MANILA (Reuters) - About 8,000 U.S. and Filipino troops began annual military exercises on Monday against a backdrop of tension over China’s greater assertiveness in the South China Sea though a Philippine commander played that down as the reason for the drills.
Over the next two weeks, the allies will test their command-and-control, communications, logistics and mobility procedures to address humanitarian and maritime security, Philippine defense officials said.
Their troops will also simulate retaking an oil-and-gas platform and practice an amphibious landing on a Philippine beach.
“The Balikatan exercise is designed not to address a particular concern but the whole lump in the spectrum of warfare,” Vice Admiral Alexander Lopez, the Philippine military’s exercise director, told a news conference.
“China is not part of the idea.”
Ash Carter, will be the first U.S. defense secretary to observe the exercises when he arrives next week, underscoring the significance of the war games for both countries.
China’s more assertive pursuit of its claims in the South China Sea over the past year or so has included land reclamation and the construction of air and port facilities on some isles and reefs.
The United States has conducted what it calls “freedom of navigation” patrols in the area, sailing near disputed islands controlled by China to underscore its right to navigate the seas.

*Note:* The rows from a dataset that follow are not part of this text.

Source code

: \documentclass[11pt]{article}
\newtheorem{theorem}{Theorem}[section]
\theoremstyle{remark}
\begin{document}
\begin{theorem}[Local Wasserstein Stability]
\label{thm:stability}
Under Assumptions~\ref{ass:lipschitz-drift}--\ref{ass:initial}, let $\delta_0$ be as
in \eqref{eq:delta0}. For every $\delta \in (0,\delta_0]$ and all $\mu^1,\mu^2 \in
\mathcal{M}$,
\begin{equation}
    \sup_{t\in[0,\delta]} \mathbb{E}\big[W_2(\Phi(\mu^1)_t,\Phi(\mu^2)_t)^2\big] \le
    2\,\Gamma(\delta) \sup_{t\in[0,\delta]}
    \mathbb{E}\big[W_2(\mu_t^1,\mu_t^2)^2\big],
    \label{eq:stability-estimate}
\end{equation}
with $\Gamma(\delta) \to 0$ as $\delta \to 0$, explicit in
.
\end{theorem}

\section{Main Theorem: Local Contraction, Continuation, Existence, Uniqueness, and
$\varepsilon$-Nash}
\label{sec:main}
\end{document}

The patrols have drawn sharp rebukes from China but despite that, U.S. officials have made clear the United States would continue to challenge what it considers China’s unfounded maritime claims.
China claims almost the entire South China Sea, believed to have huge deposits of oil and gas. Brunei, Malaysia, the Philippines, Taiwan and Vietnam also have claims to parts of the waters, through which about $5 trillion in trade is shipped every year.
The Philippines has sought international arbitration on the dispute and a decision is expected late this month or in early May. China has declined to take part in the case.
Lieutenant-General John Toolan, commander of U.S. Marine forces in the Pacific, told the news conference it was prudent to plan for any situation that could occur and to practice how the two allies would likely respond.
Asked if that included a security crisis in the South China Sea, Toolan said: “It does, absolutely.”
Toolan said U.S. forces would for the first time in the Philippine exercises fire a long-range truck-mounted multiple-rocket launcher known as the high mobility artillery rocket system (HIMARS).
A small contingent of Australian troops will join the exercises while Vietnam and Japan have sent officers to observe.